单 位:
遵义医学院基础医学院生物化学与分子生物学实验室;遵义师范学院生命科学学院赤水河流域动物资源保护与应用研究重点实验室
关键词:
德国小蠊;海藻糖合成酶;基因克隆;温度诱导;mRNA表达水平
摘 要:
【目的】海藻糖合成酶(trehalose-6-phosphate synthase,TPS)是参与昆虫血糖-海藻糖合成的关键酶。本研究旨在克隆德国小蠊Blattella germanica TPS基因,研究TPS基因在德国小蠊不同组织中的表达模式及在不同温度处理下的表达情况。【方法】通过RACE技术克隆德国小蠊TPS基因全长序列,利用荧光定量PCR的方法检测TPS基因在德国小蠊5龄幼虫不同组织中的表达模式及在高温(40℃和46℃处理30 min)及低温(0℃和10℃处理1 h)逆境下的表达量变化。【结果】从德国小蠊中克隆获得2个TPS基因,分别命名为Bg TPS1(Gen Bank登录号:KR050213)和Bg TPS2(Gen Bank登录号:KR050214)。其中,Bg TPS1基因c DNA序列全长2 987 bp,开放阅读框(ORF)2 502 bp,编码833个氨基酸;Bg TPS2基因c DNA序列全长3 212 bp,开放阅读框2 469 bp,编码822个氨基酸。Bg TPS1和Bg TPS2基因都主要在5龄幼虫脂肪体中表达,且Bg TPS2基因的表达量为Bg TPS1基因表达量的3.9倍。在两种不同极端温度诱导下,Bg TPS1和Bg TPS2基因mRNA均上调表达。其中,Bg TPS2的表达量始终显著高于Bg TPS1。在0℃时,Bg TPS1和Bg TPS2的表达量最高。【结论】德国小蠊5龄幼虫中存在2个TPS基因。两个TPS基因均在脂肪体中高表达,且Bg TPS2基因的表达量显著高于Bg TPS1基因;低温和高温诱导下均能促进两个基因的表达量上升。
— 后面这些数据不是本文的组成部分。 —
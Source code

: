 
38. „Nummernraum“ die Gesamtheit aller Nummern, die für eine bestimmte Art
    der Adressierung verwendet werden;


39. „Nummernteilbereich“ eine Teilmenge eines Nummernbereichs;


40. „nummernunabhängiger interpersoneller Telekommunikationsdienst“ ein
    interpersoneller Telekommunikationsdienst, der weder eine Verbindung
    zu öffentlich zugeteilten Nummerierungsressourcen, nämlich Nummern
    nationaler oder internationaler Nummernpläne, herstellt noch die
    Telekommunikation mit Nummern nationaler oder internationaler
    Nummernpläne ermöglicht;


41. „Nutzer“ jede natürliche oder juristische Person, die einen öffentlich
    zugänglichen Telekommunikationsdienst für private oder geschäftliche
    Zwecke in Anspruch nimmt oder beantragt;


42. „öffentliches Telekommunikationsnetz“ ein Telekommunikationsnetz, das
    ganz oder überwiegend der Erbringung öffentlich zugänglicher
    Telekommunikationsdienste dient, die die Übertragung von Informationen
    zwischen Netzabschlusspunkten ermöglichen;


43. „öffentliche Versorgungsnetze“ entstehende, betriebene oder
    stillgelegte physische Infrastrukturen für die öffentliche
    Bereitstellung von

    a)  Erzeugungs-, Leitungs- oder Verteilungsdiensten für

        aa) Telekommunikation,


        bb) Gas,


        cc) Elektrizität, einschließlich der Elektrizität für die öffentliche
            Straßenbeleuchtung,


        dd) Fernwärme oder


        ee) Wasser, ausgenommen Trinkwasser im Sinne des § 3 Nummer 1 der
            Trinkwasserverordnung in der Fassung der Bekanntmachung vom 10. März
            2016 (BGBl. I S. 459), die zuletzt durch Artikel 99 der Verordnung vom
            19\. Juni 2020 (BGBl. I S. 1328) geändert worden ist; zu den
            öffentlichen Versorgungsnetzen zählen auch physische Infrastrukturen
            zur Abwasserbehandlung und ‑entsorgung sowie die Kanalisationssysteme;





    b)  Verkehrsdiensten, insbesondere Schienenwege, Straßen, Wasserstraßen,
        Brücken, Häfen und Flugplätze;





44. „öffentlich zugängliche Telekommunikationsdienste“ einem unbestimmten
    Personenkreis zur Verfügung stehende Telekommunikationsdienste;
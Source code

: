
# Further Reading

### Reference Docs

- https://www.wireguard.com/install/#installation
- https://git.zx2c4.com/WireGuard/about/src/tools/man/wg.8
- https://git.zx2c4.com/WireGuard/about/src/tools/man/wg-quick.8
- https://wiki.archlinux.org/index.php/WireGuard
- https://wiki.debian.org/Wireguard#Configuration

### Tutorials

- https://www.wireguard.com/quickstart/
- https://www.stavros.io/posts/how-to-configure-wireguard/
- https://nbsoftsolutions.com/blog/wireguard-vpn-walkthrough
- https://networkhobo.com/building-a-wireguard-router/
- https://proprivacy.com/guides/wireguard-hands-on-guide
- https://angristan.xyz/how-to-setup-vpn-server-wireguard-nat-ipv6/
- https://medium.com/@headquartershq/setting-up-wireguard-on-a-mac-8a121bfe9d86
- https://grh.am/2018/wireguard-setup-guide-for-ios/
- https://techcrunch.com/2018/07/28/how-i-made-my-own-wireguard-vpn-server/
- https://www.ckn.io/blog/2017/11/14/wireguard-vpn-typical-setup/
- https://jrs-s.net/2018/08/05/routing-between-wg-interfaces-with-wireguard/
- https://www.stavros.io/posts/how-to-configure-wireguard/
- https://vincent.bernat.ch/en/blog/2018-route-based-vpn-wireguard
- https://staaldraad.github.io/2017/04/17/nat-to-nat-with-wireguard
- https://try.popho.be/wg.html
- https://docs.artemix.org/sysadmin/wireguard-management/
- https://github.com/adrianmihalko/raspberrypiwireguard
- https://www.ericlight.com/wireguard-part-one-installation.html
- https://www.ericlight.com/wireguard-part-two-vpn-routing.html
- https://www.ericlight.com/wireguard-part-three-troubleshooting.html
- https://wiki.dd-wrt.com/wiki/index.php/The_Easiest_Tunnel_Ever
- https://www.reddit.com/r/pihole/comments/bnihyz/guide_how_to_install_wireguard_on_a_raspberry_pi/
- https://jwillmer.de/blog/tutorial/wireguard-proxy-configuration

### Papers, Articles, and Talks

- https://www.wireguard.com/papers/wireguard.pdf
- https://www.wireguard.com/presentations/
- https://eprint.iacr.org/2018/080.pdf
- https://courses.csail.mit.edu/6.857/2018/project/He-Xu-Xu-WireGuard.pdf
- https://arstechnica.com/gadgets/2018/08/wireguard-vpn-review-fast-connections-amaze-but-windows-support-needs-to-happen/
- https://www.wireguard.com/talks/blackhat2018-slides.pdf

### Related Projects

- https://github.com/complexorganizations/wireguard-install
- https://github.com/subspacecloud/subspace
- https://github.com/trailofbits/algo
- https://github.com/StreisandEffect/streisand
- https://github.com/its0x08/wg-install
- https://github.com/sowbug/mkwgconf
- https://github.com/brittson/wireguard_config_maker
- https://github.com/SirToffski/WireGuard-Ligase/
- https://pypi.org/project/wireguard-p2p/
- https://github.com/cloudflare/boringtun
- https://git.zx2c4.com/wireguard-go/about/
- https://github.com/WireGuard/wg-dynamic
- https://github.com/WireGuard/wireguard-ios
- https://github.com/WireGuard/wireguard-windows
该结果为进一步明确昆虫海藻糖的合成途径及其在昆虫对温度逆境的反应中的作用研究奠定了基础。
译 名:
Molecular cloning, tissue distribution and temperature-induced expression of two trehalose-6-phosphate synthase genes in Blattella germanica( Blattodea: Blattellidae)
作 者:
CHEN Jing;ZHANG Dao-Wei;Laboratory of Biochemistry and Molecular Biology,School of Basic Medical Sciences,Zunyi Medical University;Key Laboratory of Protection and Utilization of Animal Resource in Chishui River Basin,School of Life Sciences,Zunyi Normal College;
关键词:
Blattella germanica;;trehalose-6-phosphate synthase;;gene cloning;;temperature induction;;mRNA expression level
摘 要:
【Aim 】 Trehalose-6-phosphate synthase( TPS) is one of the main enzymes in regulating trehalose levels in the insect haemolymph. This study aims to clone and characterize the TPS genes in Blattella germanica and to profile their expression patterns in extreme temperature environments.【Methods】The full-length c DNA sequences of two TPS genes were cloned using RACE technology,and their relative expression levels in different tissues of the 5th instar larvae and under cold( exposed to 10℃and 0℃ for 1 h,respectively) and heat stress( exposed to 40℃ and 46℃ for 30 min,respectively) were measured using the real-time quantitative PCR( qRT-PCR) technique. 【Results】The full-length c DNAs of two TPS genes were cloned from B. germanica,and named Bg TPS1 and Bg TPS2,respectively.Bg TPS1( Gen Bank accession no. : KR050213) is 2 987 bp in length and has an open reading frame( ORF) of 2 502 bp,encoding a protein of 833 amino acids. Bg TPS2( Gen Bank accession no. :KR050214) is 3 212 bp in length and has an ORF of 2 469 bp,encoding a protein of 822 amino acids.The qRT-PCR analysis revealed that Bg TPS1 and Bg TPS2 mRNA were mainly expressed in the fat body of the 5th instar larvae,with the level of Bg TPS2 mRNA 3. 9-fold as high as that of Bg TPS1. Under the extreme temperature induction,the expression levels of Bg TPS1 and Bg TPS2 increased,and the level of Bg TPS2 mRNA was much higher than that of Bg TPS1 under all stress conditions. The expression levels of both TPS genes were much higher under cold induction( 0℃) than under other temperature induction.【Conclusion】The two TPS genes were highly expressed in the fat body of the 5th instar larvae of B.germanica,and the level of Bg TPS2 mRNA was much higher than that of Bg TPS1. The expression levels of Bg TPS1 and Bg TPS2 increased under both cold and heat stresses. The results provide a foundation for the further research of TPS genes and their roles in the regulation of temperature acclimation in insects.